About this exercise:
Check each line of the records below for the word "uses" and copy those where it appears.
━━ Records for the task
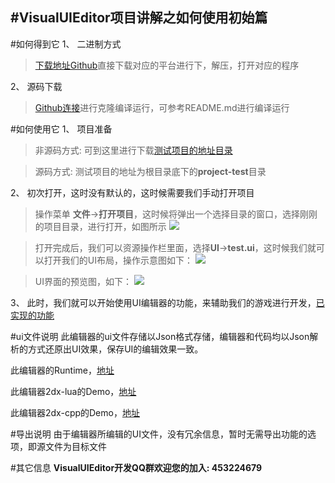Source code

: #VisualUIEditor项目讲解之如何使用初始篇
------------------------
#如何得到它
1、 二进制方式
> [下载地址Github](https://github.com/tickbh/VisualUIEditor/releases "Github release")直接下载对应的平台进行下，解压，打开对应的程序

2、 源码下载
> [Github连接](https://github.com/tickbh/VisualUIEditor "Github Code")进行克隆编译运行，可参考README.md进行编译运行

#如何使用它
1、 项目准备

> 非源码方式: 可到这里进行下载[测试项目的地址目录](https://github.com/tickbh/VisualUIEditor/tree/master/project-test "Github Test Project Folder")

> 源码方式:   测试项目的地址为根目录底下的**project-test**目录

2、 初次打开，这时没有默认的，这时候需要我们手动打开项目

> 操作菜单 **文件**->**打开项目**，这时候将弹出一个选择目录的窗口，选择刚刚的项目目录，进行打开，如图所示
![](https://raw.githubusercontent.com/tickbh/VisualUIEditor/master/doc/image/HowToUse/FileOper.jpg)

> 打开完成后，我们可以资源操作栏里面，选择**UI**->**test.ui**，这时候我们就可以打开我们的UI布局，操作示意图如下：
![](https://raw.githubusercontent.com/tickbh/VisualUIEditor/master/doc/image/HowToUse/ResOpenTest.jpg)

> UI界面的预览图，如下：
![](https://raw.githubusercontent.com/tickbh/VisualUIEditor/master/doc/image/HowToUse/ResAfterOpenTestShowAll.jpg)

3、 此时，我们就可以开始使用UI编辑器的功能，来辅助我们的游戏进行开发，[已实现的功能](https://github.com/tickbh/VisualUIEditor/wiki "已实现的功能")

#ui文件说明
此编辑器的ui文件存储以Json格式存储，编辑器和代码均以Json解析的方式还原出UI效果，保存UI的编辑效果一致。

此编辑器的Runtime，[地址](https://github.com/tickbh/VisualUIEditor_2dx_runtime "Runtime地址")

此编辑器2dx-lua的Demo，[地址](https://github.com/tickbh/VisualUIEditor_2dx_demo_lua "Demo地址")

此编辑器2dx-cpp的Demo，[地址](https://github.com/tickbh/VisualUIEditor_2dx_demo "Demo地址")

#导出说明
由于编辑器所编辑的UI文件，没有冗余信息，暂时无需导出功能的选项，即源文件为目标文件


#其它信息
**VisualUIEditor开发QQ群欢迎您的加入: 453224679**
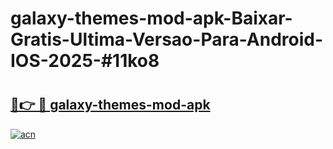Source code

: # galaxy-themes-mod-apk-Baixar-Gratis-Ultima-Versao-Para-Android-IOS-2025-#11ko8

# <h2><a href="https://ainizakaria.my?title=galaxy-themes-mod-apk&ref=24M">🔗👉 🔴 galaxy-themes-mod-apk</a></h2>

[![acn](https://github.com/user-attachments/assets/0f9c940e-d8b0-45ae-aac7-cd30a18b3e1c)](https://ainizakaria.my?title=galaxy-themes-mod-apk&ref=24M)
━━━━
━━ Records for the task
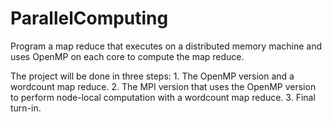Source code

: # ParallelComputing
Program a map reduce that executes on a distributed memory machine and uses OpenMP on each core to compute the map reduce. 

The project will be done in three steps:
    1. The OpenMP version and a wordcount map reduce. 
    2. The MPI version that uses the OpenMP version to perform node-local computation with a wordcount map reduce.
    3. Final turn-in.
━━━━
Problem solution:
Program a map reduce that executes on a distributed memory machine and uses OpenMP on each core to compute the map reduce. 
    2. The MPI version that uses the OpenMP version to perform node-local computation with a wordcount map reduce.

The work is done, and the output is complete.